*** Block opens ***

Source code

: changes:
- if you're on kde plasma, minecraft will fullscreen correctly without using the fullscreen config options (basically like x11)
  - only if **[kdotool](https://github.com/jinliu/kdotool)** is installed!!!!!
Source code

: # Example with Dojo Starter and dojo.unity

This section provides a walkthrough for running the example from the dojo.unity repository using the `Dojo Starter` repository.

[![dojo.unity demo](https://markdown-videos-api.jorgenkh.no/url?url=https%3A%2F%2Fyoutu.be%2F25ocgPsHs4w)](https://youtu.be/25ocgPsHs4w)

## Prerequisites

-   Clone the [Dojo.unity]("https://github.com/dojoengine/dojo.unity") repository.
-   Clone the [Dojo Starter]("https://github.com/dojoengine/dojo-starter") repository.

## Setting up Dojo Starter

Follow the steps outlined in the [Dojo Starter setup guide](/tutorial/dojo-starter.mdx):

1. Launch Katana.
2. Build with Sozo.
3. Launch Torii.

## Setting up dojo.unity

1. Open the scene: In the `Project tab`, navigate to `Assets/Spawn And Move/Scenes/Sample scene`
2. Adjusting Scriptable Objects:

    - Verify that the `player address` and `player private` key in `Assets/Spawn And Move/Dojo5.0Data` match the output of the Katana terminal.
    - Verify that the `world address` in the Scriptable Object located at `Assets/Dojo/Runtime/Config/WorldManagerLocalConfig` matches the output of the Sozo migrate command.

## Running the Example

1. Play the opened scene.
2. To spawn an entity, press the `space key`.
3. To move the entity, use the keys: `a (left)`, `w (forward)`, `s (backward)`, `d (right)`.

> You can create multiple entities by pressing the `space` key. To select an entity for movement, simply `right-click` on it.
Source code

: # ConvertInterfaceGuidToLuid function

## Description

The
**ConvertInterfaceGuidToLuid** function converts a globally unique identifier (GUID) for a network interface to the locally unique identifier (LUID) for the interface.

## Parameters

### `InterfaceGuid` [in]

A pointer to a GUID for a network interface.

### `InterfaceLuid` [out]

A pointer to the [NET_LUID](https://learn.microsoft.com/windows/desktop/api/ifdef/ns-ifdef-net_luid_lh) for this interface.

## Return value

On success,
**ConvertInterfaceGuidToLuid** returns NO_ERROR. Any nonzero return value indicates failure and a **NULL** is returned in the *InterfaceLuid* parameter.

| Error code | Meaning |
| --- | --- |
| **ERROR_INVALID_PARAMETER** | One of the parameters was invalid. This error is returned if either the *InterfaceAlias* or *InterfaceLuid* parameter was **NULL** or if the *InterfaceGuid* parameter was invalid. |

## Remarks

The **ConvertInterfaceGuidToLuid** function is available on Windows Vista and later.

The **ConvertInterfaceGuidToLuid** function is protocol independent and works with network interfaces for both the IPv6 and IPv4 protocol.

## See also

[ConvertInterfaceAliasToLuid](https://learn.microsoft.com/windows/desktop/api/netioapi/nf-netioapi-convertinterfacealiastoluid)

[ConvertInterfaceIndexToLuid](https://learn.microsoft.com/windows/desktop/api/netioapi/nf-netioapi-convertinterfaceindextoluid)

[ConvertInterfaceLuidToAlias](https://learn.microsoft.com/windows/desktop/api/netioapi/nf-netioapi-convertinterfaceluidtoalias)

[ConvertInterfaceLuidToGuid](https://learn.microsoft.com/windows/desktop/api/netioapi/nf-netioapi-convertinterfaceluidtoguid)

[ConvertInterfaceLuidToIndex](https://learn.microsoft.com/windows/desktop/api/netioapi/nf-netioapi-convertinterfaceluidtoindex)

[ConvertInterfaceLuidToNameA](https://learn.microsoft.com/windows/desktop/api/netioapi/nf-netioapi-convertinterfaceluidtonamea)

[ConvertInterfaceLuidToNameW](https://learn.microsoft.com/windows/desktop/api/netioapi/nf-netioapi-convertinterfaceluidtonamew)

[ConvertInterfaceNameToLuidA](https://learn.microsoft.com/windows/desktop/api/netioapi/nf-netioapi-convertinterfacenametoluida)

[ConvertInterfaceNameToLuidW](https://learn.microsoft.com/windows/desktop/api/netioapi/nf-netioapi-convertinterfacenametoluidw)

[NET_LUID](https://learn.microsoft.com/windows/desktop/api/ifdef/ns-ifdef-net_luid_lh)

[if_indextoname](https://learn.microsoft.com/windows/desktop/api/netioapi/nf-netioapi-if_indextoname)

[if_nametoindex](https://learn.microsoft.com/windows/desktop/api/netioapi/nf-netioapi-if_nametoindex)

*** Block closes ***

> YOUR OBJECTIVE:
Only the lines from the first line of the material above through the line that contains "3. To move the" should be quoted, each one exactly.

> OUTPUT FOR THIS EXERCISE:
Source code

: changes:
- if you're on kde plasma, minecraft will fullscreen correctly without using the fullscreen config options (basically like x11)
  - only if **[kdotool](https://github.com/jinliu/kdotool)** is installed!!!!!
Source code

: # Example with Dojo Starter and dojo.unity

This section provides a walkthrough for running the example from the dojo.unity repository using the `Dojo Starter` repository.

[![dojo.unity demo](https://markdown-videos-api.jorgenkh.no/url?url=https%3A%2F%2Fyoutu.be%2F25ocgPsHs4w)](https://youtu.be/25ocgPsHs4w)

## Prerequisites

-   Clone the [Dojo.unity]("https://github.com/dojoengine/dojo.unity") repository.
-   Clone the [Dojo Starter]("https://github.com/dojoengine/dojo-starter") repository.

## Setting up Dojo Starter

Follow the steps outlined in the [Dojo Starter setup guide](/tutorial/dojo-starter.mdx):

1. Launch Katana.
2. Build with Sozo.
3. Launch Torii.

## Setting up dojo.unity

1. Open the scene: In the `Project tab`, navigate to `Assets/Spawn And Move/Scenes/Sample scene`
2. Adjusting Scriptable Objects:

    - Verify that the `player address` and `player private` key in `Assets/Spawn And Move/Dojo5.0Data` match the output of the Katana terminal.
    - Verify that the `world address` in the Scriptable Object located at `Assets/Dojo/Runtime/Config/WorldManagerLocalConfig` matches the output of the Sozo migrate command.

## Running the Example

1. Play the opened scene.
2. To spawn an entity, press the `space key`.
3. To move the entity, use the keys: `a (left)`, `w (forward)`, `s (backward)`, `d (right)`.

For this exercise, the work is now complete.